Saturday, December 18, 2010

Conflict of knowledge (2)

An elder of the Tsleil-Waututh Nation cooking salmon, c. 1940. 
Photo Vancouver City Archives, source www.firstnations.eu
 
Part 2

According to most aboriginal witnesses [1] who testified at the Commission this week, DFO's lack of interest in the aboriginal worldview goes farther than its dismissal of traditional knowledge. The agency is convinced that it is the only actor to possess valid (read “scientific”) knowledge in all things salmon, and so, it has quite logically concluded that it should also hold a monopoly over decision-making power. DFO did consult with us in the beginning, Joe Becker of the Musqueam said, but now it's more like a dictatorship where agreements are presented to us on a take it or leave it basis, and if you leave it, then you don't get to fish. Councillor June Quipp: We have no part in the management of the fisheries. We may sit at a table with DFO people, but they believe we are so low on the totem pole, we have no authority. Chief Robert Mountain: We have attended some of DFO's meetings, but we are not part of their decision making process. DFO communicates us its decisions. That needs to change.
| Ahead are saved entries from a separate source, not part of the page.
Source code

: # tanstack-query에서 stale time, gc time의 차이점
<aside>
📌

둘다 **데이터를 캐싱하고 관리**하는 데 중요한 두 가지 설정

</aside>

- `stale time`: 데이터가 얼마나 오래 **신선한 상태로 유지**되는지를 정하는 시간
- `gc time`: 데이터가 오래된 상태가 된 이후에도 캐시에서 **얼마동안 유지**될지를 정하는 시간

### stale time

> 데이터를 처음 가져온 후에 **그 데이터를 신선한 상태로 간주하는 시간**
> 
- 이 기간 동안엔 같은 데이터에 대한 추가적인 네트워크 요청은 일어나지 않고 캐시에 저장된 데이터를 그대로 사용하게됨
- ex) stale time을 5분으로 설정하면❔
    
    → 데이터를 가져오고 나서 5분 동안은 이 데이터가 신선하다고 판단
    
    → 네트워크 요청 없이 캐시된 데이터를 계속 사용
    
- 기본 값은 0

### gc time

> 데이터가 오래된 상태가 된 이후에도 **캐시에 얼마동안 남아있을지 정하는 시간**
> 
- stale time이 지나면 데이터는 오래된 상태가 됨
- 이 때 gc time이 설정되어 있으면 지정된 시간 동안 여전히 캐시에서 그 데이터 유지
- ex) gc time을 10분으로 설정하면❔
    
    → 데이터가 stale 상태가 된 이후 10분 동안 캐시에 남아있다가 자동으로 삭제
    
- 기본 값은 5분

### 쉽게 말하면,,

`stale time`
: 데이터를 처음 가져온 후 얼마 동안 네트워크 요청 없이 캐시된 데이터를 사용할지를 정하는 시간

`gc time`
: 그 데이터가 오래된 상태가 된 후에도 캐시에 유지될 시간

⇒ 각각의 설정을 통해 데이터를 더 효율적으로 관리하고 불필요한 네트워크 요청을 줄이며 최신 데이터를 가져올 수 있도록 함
One particular manifestation of this process of disempowerment, according to the witnesses, is a bad habit – or perhaps is it a conscious tactic? – developed by DFO to send subordinate staff, who have no negotiating mandate or decision power whatsoever, to meetings with the aboriginal leadership. This has the result of preventing any true negotiation from actually taking place, in spite of DFO's clear mandate to carry out such negotiations with the First Nations. Chief Robert Mountain: We had our chiefs present at the table with DFO, and so we would like DFO to send their own decision makers, so that decisions can actually be made. Otherwise, we are not on a same footing.

Grand Chief Clarence Pennier:

We need a good level of understanding with senior officials from DFO. Right now, we are just dealing with people who are coming to put documents on our table and tell us 'this is what you are entitled and not entitled to'. That does not constitute negotiation.

[ Question from legal counsel: Do you mean to say that DFO representatives who meet with you don't have a mandate to negotiate? ]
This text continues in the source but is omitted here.